Batizado de Primeiro Emprego,
o projeto prevê um gasto de R$
550 milhões só em 2003 para abrir
400 mil vagas temporárias para
jovens. As empresas receberiam
R$ 200 mensais por contratação,
para custear os encargos trabalhistas e preparar o jovem para o
mercado de trabalho.
O foco está certo -a inclusão
dos jovens é a prioridade das
prioridades se quisermos enfrentar a guerra urbana-, mas o plano corre o sério risco de se transformar em um monumental fiasco e em uma fonte de desperdício
de recursos.
O objetivo do projeto é irretocável. O Brasil sofre uma crise de
empregos, cujas maiores vítimas,
a julgar pelas estatísticas, são os
jovens, principalmente de baixa
escolaridade. É, portanto, obviamente necessário que se criem vagas, transformando-as em oportunidades de profissionalização.

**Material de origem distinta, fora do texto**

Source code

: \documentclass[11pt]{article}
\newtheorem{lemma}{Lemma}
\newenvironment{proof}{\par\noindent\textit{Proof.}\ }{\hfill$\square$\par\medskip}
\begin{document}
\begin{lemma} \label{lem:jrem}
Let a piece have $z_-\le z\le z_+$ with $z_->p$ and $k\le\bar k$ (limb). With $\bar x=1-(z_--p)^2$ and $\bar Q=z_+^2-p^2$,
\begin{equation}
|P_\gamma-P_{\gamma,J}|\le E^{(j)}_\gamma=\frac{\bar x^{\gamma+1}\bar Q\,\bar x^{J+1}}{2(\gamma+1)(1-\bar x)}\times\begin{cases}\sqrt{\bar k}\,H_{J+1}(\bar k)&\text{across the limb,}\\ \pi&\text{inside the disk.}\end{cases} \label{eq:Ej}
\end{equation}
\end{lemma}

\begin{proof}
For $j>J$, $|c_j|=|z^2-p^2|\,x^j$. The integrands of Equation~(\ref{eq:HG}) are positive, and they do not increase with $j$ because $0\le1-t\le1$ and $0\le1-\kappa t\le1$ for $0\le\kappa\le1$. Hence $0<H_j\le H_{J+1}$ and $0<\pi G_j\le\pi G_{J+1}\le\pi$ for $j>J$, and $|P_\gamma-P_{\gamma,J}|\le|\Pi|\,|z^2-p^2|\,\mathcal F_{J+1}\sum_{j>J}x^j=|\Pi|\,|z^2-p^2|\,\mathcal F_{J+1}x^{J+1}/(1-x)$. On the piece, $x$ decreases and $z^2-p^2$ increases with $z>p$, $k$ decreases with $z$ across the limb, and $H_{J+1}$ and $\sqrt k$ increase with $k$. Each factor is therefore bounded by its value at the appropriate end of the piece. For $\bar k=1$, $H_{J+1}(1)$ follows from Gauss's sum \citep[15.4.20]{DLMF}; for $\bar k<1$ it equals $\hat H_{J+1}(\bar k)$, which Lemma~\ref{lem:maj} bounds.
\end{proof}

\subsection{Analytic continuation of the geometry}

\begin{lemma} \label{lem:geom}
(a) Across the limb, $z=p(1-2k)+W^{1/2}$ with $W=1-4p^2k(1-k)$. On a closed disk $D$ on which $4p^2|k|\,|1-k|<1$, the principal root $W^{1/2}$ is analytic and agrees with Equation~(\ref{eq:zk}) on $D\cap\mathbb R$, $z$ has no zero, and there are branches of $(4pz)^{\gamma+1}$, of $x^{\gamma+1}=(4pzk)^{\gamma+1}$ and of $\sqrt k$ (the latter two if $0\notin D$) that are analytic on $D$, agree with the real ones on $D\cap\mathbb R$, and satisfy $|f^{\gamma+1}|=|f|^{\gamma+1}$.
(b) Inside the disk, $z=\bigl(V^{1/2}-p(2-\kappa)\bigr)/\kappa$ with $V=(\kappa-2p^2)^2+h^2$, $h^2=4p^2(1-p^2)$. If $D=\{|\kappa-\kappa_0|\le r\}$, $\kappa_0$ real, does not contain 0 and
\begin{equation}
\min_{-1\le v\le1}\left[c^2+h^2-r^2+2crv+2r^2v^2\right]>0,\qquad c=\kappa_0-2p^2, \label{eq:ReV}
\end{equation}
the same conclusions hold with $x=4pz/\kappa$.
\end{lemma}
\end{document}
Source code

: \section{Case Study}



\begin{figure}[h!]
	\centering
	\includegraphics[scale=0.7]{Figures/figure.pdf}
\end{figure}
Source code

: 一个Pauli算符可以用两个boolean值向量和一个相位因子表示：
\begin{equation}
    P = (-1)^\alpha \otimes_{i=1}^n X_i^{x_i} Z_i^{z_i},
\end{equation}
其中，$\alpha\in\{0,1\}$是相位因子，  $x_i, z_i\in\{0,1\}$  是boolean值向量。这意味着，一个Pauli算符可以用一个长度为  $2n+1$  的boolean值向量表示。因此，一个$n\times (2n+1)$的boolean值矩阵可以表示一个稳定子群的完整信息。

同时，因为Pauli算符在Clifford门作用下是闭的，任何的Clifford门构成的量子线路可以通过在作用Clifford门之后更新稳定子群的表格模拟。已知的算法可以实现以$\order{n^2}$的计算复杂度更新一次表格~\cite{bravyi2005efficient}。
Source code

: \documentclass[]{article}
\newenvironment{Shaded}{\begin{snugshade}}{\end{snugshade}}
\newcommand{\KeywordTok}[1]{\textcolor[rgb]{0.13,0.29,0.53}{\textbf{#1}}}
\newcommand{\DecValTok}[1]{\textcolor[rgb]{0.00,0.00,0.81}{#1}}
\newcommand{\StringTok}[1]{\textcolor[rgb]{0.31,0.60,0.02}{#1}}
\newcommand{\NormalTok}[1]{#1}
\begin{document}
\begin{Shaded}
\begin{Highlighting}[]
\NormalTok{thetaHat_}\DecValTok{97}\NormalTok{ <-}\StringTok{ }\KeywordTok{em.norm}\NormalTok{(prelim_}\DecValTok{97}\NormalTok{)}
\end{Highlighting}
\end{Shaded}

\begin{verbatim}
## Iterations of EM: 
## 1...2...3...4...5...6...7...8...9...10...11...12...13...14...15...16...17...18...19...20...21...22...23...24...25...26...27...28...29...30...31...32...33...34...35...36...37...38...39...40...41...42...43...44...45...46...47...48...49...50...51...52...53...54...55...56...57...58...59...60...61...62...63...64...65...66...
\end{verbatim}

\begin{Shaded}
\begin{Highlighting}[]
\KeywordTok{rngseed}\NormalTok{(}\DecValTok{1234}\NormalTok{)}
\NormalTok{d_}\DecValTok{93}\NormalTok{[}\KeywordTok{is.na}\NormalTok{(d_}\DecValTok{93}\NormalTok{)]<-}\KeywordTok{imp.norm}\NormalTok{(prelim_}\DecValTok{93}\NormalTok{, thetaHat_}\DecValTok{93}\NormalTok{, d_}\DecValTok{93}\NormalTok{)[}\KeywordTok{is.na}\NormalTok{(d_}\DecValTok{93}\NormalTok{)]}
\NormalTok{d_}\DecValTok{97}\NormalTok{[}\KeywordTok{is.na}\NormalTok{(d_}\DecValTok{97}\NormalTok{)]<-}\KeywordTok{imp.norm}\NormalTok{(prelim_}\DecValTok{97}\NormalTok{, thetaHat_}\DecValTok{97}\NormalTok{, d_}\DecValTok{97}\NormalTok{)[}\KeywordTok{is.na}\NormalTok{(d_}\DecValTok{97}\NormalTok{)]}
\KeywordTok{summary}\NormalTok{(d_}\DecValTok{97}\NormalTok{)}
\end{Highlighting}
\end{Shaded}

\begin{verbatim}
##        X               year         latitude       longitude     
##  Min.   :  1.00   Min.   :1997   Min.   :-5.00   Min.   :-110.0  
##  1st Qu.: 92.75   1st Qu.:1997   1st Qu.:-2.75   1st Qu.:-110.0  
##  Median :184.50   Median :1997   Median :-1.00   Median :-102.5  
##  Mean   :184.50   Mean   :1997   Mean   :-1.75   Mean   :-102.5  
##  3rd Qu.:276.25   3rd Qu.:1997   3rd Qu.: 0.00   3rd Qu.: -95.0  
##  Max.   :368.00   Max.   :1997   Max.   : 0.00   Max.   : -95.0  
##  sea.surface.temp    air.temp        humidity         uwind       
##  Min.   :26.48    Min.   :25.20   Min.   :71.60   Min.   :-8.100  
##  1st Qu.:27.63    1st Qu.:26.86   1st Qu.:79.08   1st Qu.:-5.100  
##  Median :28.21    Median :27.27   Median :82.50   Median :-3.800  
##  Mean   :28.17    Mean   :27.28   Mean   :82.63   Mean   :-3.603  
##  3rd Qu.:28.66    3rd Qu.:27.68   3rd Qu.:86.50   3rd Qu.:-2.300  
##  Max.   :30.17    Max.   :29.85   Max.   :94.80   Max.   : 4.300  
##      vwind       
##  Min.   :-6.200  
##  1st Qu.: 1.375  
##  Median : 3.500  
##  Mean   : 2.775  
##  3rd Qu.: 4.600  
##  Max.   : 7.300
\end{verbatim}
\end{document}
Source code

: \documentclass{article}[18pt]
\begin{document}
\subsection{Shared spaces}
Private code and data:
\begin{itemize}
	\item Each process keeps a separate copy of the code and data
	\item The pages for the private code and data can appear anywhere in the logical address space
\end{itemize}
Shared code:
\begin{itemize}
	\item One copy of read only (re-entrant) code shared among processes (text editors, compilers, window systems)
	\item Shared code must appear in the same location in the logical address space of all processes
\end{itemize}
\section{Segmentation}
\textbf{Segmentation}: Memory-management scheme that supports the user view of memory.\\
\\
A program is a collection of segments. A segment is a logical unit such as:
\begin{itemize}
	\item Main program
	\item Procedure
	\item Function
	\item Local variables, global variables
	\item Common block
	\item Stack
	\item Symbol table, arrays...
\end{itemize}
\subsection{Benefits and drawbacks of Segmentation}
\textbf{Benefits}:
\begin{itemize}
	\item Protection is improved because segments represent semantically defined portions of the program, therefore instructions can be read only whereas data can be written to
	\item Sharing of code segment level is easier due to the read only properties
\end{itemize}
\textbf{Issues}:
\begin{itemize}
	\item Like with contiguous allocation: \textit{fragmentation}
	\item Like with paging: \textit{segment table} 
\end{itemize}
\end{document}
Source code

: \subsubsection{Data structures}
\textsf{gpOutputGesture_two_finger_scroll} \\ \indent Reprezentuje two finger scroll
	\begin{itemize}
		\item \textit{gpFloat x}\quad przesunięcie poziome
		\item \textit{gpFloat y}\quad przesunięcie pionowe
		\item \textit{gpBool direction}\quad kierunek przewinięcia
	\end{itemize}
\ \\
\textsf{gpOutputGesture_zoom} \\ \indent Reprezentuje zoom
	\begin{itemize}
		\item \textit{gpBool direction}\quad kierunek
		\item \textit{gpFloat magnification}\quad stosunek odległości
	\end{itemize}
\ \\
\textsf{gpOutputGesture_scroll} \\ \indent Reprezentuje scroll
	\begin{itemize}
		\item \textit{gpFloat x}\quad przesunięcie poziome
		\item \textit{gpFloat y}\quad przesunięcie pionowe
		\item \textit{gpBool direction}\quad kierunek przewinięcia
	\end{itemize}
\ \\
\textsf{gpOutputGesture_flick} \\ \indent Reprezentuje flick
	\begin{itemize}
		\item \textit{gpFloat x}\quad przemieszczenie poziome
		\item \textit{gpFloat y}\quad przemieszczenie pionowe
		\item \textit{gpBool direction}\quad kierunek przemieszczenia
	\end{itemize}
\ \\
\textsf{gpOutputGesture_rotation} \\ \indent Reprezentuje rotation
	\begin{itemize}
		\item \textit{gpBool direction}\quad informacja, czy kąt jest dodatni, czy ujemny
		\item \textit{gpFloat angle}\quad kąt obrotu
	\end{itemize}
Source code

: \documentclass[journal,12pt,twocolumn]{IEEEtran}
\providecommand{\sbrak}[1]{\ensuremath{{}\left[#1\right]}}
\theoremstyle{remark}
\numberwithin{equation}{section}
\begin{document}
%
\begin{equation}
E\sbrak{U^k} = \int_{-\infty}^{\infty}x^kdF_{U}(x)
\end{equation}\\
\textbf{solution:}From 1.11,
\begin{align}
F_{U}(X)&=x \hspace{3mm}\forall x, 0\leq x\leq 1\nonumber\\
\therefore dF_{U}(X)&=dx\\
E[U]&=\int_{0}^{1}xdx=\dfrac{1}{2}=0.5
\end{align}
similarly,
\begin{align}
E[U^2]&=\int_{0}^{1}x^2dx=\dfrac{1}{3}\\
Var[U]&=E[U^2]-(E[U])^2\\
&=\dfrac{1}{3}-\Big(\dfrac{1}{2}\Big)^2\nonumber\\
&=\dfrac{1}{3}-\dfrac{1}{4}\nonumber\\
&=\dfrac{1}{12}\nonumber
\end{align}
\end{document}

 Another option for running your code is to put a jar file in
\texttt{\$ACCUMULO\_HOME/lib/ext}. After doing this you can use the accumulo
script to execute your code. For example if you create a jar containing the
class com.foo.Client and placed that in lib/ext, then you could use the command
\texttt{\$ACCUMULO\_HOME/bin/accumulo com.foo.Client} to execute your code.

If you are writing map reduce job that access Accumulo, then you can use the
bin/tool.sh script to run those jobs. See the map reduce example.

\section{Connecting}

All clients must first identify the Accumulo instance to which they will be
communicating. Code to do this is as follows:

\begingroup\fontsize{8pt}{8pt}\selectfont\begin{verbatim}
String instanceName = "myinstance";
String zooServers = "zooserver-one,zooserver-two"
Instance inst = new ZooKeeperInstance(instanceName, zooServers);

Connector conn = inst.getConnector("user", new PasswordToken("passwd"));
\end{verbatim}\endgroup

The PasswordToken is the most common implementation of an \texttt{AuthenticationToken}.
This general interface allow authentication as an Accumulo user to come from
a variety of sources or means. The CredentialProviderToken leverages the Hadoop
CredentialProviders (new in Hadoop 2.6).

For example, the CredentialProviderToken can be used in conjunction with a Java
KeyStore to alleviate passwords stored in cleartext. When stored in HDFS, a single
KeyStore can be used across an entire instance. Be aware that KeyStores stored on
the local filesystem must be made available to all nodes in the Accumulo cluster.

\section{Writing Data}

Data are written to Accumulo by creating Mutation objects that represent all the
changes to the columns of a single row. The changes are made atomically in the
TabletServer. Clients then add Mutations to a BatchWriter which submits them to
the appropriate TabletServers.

Sobre as mais diversas experiências de inclusão de jovens, a
começar por Salvador, cidade
próxima de Jacques Wagner, passando por Nova York e por São
Paulo, vou dizer o que vi (e não
apenas o que li): só dar emprego é
jogar dinheiro fora. O fato pode
até virar notícia de jornal e enaltecer os políticos, mas não resolve
o problema.
A produção de conhecimento está cada vez mais veloz e exige reciclagem permanente -essa é
outra obviedade. Sem uma base
educacional capaz de estimular a
autonomia de pesquisa, a capacidade de associar idéias e informações, a expressão e a aprendizagem contínua, o jovem até consegue um emprego, mas está ameaçado de perdê-lo rapidamente.
Primeira conclusão: devem ser
mantidos os investimentos na
melhoria das escolas públicas e da
educação infantil, mas, em especial, no aperfeiçoamento do ensino médio. Isso significa aprimorar os currículos e treinar os professores.
Ao lado das habilidades cognitivas -o saber-, os projetos com
melhores resultados investem solidamente no aprender a ser e no
aprender a conviver. Ou seja, discute-se com o educando quem ele
é e de onde vem. Com base nisso,
ele é convidado a traçar um projeto de vida, identificando-se com
uma perspectiva. Aprende a se relacionar com o outro, a respeitar e
a negociar, condições indispensáveis para o trabalho em equipe.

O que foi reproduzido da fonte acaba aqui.